Ms. Nyong’o invoked a young black girl who had written her, finding common ground – and newfound hope – in the worldwide acceptance of the actress’s “night-shaded skin.” This prompted Nyong’o to touch down on her own failed attempts earlier in life to “negotiate with God” for lighter skin, feeling “unbeautiful” despite her mother’s repeated counsel, “You can’t eat beauty.... You can’t rely on how you look to sustain you.”

She spoke about the road traveled, beyond “the seduction of inadequacy” of her teenage years, to the higher ground of understanding something wider and deeper than she’d ever known before. “Beauty was not a thing that I could acquire or consume,” she said, rather in awe of this realization even as she spoke. “It was something that I just had to be.”

The speech lasted less than five minutes. But Nyong’o didn’t leave the podium without a final musing: the need to “get to the deeper business of being beautiful inside.”

Each of us can draw on moments when our concept of beauty far transcended the physical, and we found ourselves – maybe even surprisingly so – humbly edified. It is a moment that comes with the unlikely combination of power and humility. Here, we feel a sense of true freedom – beyond a world that measures us much of the time against a standard we can never quite measure up to.
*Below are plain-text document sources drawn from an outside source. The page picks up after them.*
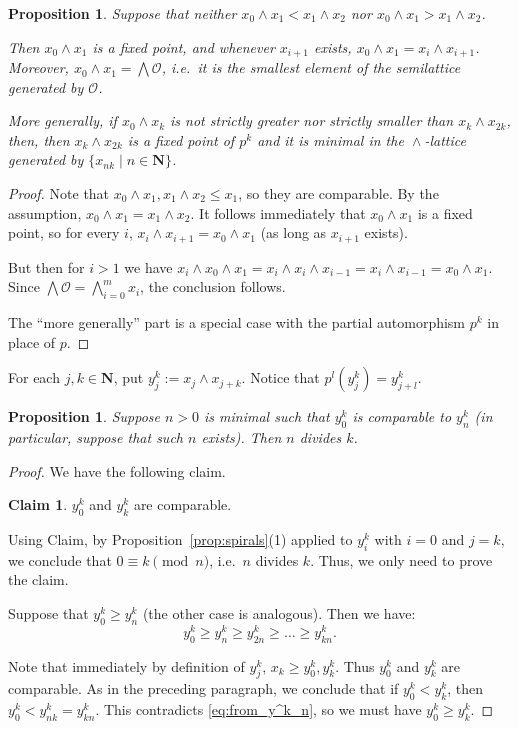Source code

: \documentclass[final,a4paper,12pt,reqno]{amsart}
\newcommand{\bN}{{\mathbf{N}}}
\newcommand{\meet}{\mathop{\wedge}}
\newcommand{\bigmeet}{\bigwedge}
\newtheorem{prop}[thm]{Proposition}
\theoremstyle{remark}
\theoremstyle{definition}
\newtheorem*{clm*}{Claim}
\newenvironment{clmproof}[1][\proofname]{\proof[#1]\renewcommand{\qedsymbol}{$\square$(claim)}}{\endproof}
\let \leq \leqslant
\let \geq \geqslant
\begin{document}
	
	\begin{prop}
		\label{prop:meet_of_two}
		Suppose that neither $x_0\meet x_1<x_1\meet x_2$ nor $x_0\meet x_1>x_1\meet x_2$.
		
		Then $x_0\meet x_1$ is a fixed point, and whenever $x_{i+1}$ exists, $x_0\meet x_1=x_i\meet x_{i+1}$. Moreover, $x_0\meet x_1=\bigmeet \mathcal O$, i.e.\ it is the smallest element of the semilattice generated by $\mathcal O$.
		
		More generally, if $x_0\meet x_k$ is not strictly greater nor strictly smaller than $x_k\meet x_{2k}$, then, then $x_k\meet x_{2k}$ is a fixed point of $p^k$ and it is minimal in the $\meet$-lattice generated by $\{x_{nk}\mid n\in \bN \}$.
	\end{prop}
	\begin{proof}
		Note that $x_0\meet x_1,x_1\meet x_2\leq x_1$, so they are comparable. By the assumption, $x_0\meet x_1=x_1\meet x_2$. It follows immediately that $x_0\meet x_1$ is a fixed point, so for every $i$, $x_i\meet x_{i+1}=x_0\meet x_1$ (as long as $x_{i+1}$ exists).
		
		But then for $i>1$ we have $x_i\meet x_0\meet x_1=x_i\meet x_i\meet x_{i-1}=x_i\meet x_{i-1}=x_0\meet x_1$. Since $\bigwedge \mathcal O=\bigwedge_{i=0}^m x_i$, the conclusion follows.
		
		The ``more generally'' part is a special case with the partial automorphism $p^k$ in place of $p$.
	\end{proof}
	
	For each $j,k\in \bN$, put $y^k_j:=x_j\meet x_{j+k}$. Notice that $p^l(y^k_j)=y^k_{j+l}$.
	\begin{prop}
		\label{prop:minimal_n_divides_k}
		Suppose $n>0$ is minimal such that $y^k_0$ is comparable to $y^k_{n}$ (in particular, suppose that such $n$ exists). Then $n$ divides $k$.
	\end{prop}
	\begin{proof}
		We have the following claim.
		
		\begin{clm*}
			$y^k_0$ and $y^k_k$ are comparable.
		\end{clm*}
		
		Using Claim, by Proposition~\ref{prop:spirals}(1) applied to $y^k_i$ with $i=0$ and $j=k$, we conclude that $0\equiv k\pmod n$, i.e.\ $n$ divides $k$. Thus, we only need to prove the claim.
		
		\begin{clmproof}[Proof of claim]
			Suppose that $y^k_0\geq y^k_n$ (the other case is analogous). Then  we have:
			\begin{equation}
			\label{eq:from_y^k_n}
			y^k_0\geq y^k_n\geq y^k_{2n}\geq \ldots \geq y^k_{kn}.
			\end{equation}
			
			Note that immediately by definition of $y^k_j$, $x_k\geq y^k_0,y^k_k$. Thus $y^k_0$ and $y^k_k$ are comparable. As in the preceding paragraph, we conclude that if $y^k_0<y^k_k$, then $y^k_0<y^k_{nk}=y^k_{kn}$. This contradicts \eqref{eq:from_y^k_n}, so we must have $y^k_0\geq y^k_k$.
		\end{clmproof}
	\end{proof}
	
\end{document}
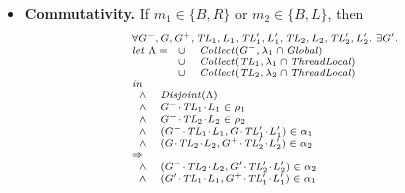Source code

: \begin{itemize}
\item {\bf Commutativity.}
If $m_1 \in \{B,R\}$ or $m_2 \in \{B,L\}$, then 
\[
\scriptsize{
\begin{array}{l}
\forall \varsG^-,\varsG,\varsG^+,\varsTL_1,\varsL_1,\varsTL'_1,\varsL'_1,\varsTL_2,\varsL_2,\varsTL'_2,\varsL'_2.\ \exists \varsG'. \\
\mathit{let}\ \Lambda =
\begin{array}[t]{ll}
\cup & \Collect(\varsG^-, \lins_1 \cap \Global) \\
\cup & \Collect(\varsTL_1, \lins_1 \cap \ThreadLocal) \\
\cup & \Collect(\varsTL_2, \lins_2 \cap \ThreadLocal) 
\end{array} \\
\mathit{in}\\
\begin{array}{ll}
\wedge & \Disjoint(\Lambda) \\
\wedge & \MakeStore{\varsG^-}{\varsTL_1}{\varsL_1} \in \rho_1 \\
\wedge & \MakeStore{\varsG^-}{\varsTL_2}{\varsL_2} \in \rho_2 \\
\wedge & (\MakeStore{\varsG^-}{\varsTL_1}{\varsL_1},\MakeStore{\varsG}{\varsTL'_1}{\varsL'_1}) \in \alpha_1 \\
\wedge & (\MakeStore{\varsG}{\varsTL_2}{\varsL_2},\MakeStore{\varsG^+}{\varsTL'_2}{\varsL'_2}) \in \alpha_2 \\
\end{array} \\
\Rightarrow \\
\begin{array}{ll}
\wedge & (\MakeStore{\varsG^-}{\varsTL_2}{\varsL_2},\MakeStore{\varsG'}{\varsTL'_2}{\varsL'_2}) \in \alpha_2 \\
\wedge & (\MakeStore{\varsG'}{\varsTL_1}{\varsL_1},\MakeStore{\varsG^+}{\varsTL'_1}{\varsL'_1}) \in \alpha_1 \\
\end{array}
\end{array}
}
\]


\end{itemize}
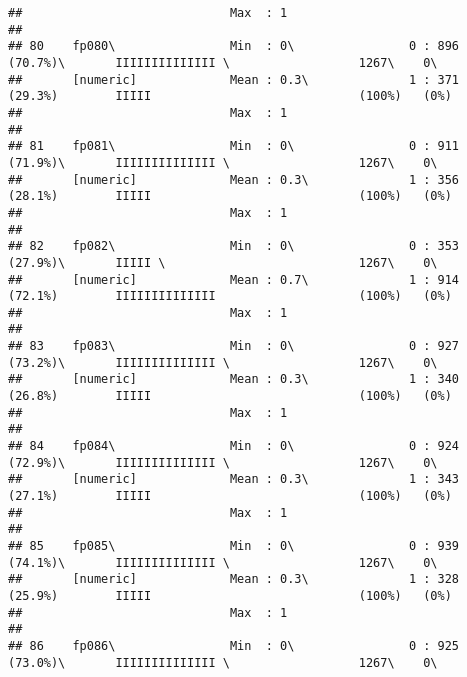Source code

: \documentclass[]{article}
\begin{document}
\begin{verbatim}
##                             Max  : 1                                                                                            
## 
## 80    fp080\                Min  : 0\                0 : 896 (70.7%)\       IIIIIIIIIIIIII \                  1267\    0\       
##       [numeric]             Mean : 0.3\              1 : 371 (29.3%)        IIIII                             (100%)   (0%)     
##                             Max  : 1                                                                                            
## 
## 81    fp081\                Min  : 0\                0 : 911 (71.9%)\       IIIIIIIIIIIIII \                  1267\    0\       
##       [numeric]             Mean : 0.3\              1 : 356 (28.1%)        IIIII                             (100%)   (0%)     
##                             Max  : 1                                                                                            
## 
## 82    fp082\                Min  : 0\                0 : 353 (27.9%)\       IIIII \                           1267\    0\       
##       [numeric]             Mean : 0.7\              1 : 914 (72.1%)        IIIIIIIIIIIIII                    (100%)   (0%)     
##                             Max  : 1                                                                                            
## 
## 83    fp083\                Min  : 0\                0 : 927 (73.2%)\       IIIIIIIIIIIIII \                  1267\    0\       
##       [numeric]             Mean : 0.3\              1 : 340 (26.8%)        IIIII                             (100%)   (0%)     
##                             Max  : 1                                                                                            
## 
## 84    fp084\                Min  : 0\                0 : 924 (72.9%)\       IIIIIIIIIIIIII \                  1267\    0\       
##       [numeric]             Mean : 0.3\              1 : 343 (27.1%)        IIIII                             (100%)   (0%)     
##                             Max  : 1                                                                                            
## 
## 85    fp085\                Min  : 0\                0 : 939 (74.1%)\       IIIIIIIIIIIIII \                  1267\    0\       
##       [numeric]             Mean : 0.3\              1 : 328 (25.9%)        IIIII                             (100%)   (0%)     
##                             Max  : 1                                                                                            
## 
## 86    fp086\                Min  : 0\                0 : 925 (73.0%)\       IIIIIIIIIIIIII \                  1267\    0\       

\end{verbatim}
\end{document}
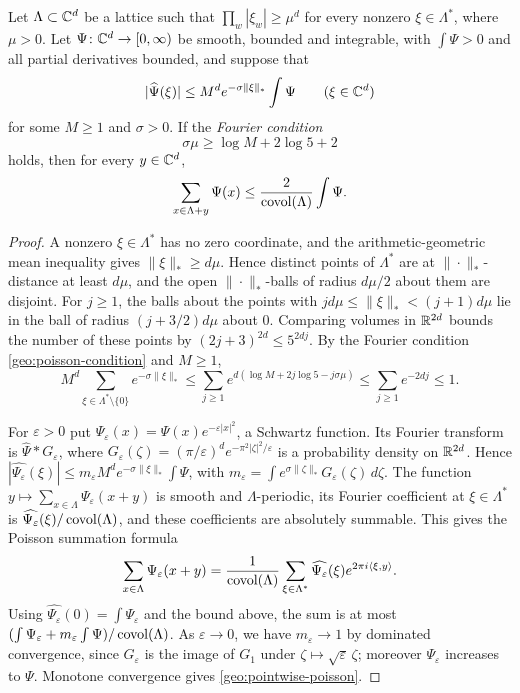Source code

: \begin{lemma}\label{geo:poisson}
Let $\Lambda\subset\C^d$ be a lattice such that
$\prod_w|\xi_w|\ge\mu^d$ for every nonzero $\xi\in\Lambda^*$, where
$\mu>0$. Let $\Psi\colon\C^d\to[0,\infty)$ be smooth, bounded and
integrable, with $\int\Psi>0$ and all partial derivatives bounded, and
suppose that
\[
 |\widehat\Psi(\xi)|\le M^de^{-\sigma\|\xi\|_*}\int\Psi
 \qquad(\xi\in\C^d)
\]
for some $M\ge1$ and $\sigma>0$. If the \emph{Fourier condition}
\begin{equation}\label{geo:poisson-condition}
 \sigma\mu\ge\log M+2\log5+2
\end{equation}
holds, then for every $y\in\C^d$,
\begin{equation}\label{geo:pointwise-poisson}
 \sum_{x\in\Lambda+y}\Psi(x)\le\frac2{\covol(\Lambda)}\int\Psi.
\end{equation}
\end{lemma}

\begin{proof}
A nonzero $\xi\in\Lambda^*$ has no zero coordinate, and the
arithmetic-geometric mean inequality gives $\|\xi\|_*\ge d\mu$. Hence
distinct points of $\Lambda^*$ are at $\|\cdot\|_*$-distance at least
$d\mu$, and the open $\|\cdot\|_*$-balls of radius $d\mu/2$ about them
are disjoint. For $j\ge1$, the balls about the points with
$jd\mu\le\|\xi\|_*<(j+1)d\mu$ lie in the ball of radius $(j+3/2)d\mu$
about $0$. Comparing volumes in $\R^{2d}$ bounds the number of these
points by $(2j+3)^{2d}\le5^{2dj}$. By the Fourier condition
\eqref{geo:poisson-condition} and
$M\ge1$,
\[
 M^d\sum_{\xi\in\Lambda^*\setminus\{0\}}e^{-\sigma\|\xi\|_*}
 \le\sum_{j\ge1}e^{d(\log M+2j\log5-j\sigma\mu)}
 \le\sum_{j\ge1}e^{-2dj}\le1 .
\]

For $\varepsilon>0$ put $\Psi_\varepsilon(x)=\Psi(x)e^{-\varepsilon|x|^2}$, a Schwartz
function. Its Fourier transform is $\widehat\Psi*G_\varepsilon$, where
$G_\varepsilon(\zeta)=(\pi/\varepsilon)^de^{-\pi^2|\zeta|^2/\varepsilon}$ is a probability
density on $\R^{2d}$. Hence
$|\widehat{\Psi_\varepsilon}(\xi)|\le m_\varepsilon M^de^{-\sigma\|\xi\|_*}\int\Psi$,
with $m_\varepsilon=\int e^{\sigma\|\zeta\|_*}G_\varepsilon(\zeta)\,d\zeta$. The function
$y\mapsto\sum_{x\in\Lambda}\Psi_\varepsilon(x+y)$ is smooth and
$\Lambda$-periodic, its Fourier coefficient at $\xi\in\Lambda^*$ is
$\widehat{\Psi_\varepsilon}(\xi)/\covol(\Lambda)$, and these coefficients are
absolutely summable. This gives the Poisson summation formula
\[
 \sum_{x\in\Lambda}\Psi_\varepsilon(x+y)
 =\frac1{\covol(\Lambda)}\sum_{\xi\in\Lambda^*}\widehat{\Psi_\varepsilon}(\xi)
 e^{2\pi i\langle\xi,y\rangle}.
\]
Using $\widehat{\Psi_\varepsilon}(0)=\int\Psi_\varepsilon$ and the bound above, the sum
is at most $(\int\Psi_\varepsilon+m_\varepsilon\int\Psi)/\covol(\Lambda)$. As
$\varepsilon\to0$, we have $m_\varepsilon\to1$ by dominated convergence, since
$G_\varepsilon$ is the image of $G_1$ under $\zeta\mapsto\sqrt\varepsilon\,\zeta$;
moreover $\Psi_\varepsilon$ increases to $\Psi$. Monotone convergence gives
\eqref{geo:pointwise-poisson}.
\end{proof}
Mary Baker Eddy, the Discoverer and Founder of Christian Science, set the bar high for these moments, encouraging us to strive to be “that one which has lost much materiality ... in order to become a better transparency for Truth” (“Science and Health with Key to the Scriptures,” p. 295). Every moment that draws its intelligence, its perception, its sense of abiding love from the Divine – allows us to lose the opacity of judgment and expectations, and to reflect on the beauty that is our God-given birthright.

Being a “better transparency,” as Mrs. Eddy calls it, allows us to experience infinite good in all its glory. It is life experienced beyond the human picture, beyond how we define and evaluate ourselves and others. As we come to understand the profound value in nourishing innately spiritual qualities, restrictions fade out. The light of our authentic being – our entirely spiritual self – has the opportunity to shine forth.

Upon accepting the Nobel Peace Prize in 1964, Martin Luther King Jr. led us to the essence of transparency, too, when he spoke of “all those to whom beauty is truth and truth is beauty.”

Moment by moment, we have the opportunity to live the truth of beauty. It is given to us by God, and when we accept the gift, we flourish.